Please repeat, from the entries that follow, the lines from the one containing "If you want to pull/push to GitHub" through the one containing "Create or link" exactly, adding nothing.

BEGIN Record set

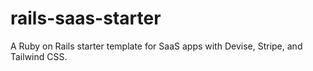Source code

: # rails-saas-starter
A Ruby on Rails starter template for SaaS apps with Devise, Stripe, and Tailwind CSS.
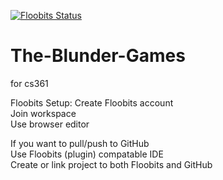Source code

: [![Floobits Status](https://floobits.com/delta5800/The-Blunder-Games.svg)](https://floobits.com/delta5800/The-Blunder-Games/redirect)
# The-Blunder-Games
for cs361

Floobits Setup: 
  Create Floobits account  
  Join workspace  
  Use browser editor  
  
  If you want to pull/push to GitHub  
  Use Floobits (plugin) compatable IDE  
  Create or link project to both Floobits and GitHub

END Record set
BEGIN Record set

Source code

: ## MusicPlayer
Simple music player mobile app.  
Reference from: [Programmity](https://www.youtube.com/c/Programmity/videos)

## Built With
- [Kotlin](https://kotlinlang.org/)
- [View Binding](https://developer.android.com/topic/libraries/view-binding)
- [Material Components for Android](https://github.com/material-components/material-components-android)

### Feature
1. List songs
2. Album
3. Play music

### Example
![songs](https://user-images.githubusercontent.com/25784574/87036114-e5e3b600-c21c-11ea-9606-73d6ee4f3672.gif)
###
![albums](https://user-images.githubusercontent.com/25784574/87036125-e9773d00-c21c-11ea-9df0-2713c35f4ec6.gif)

END Record set

Final answer ::
  If you want to pull/push to GitHub  
  Use Floobits (plugin) compatable IDE  
  Create or link project to both Floobits and GitHub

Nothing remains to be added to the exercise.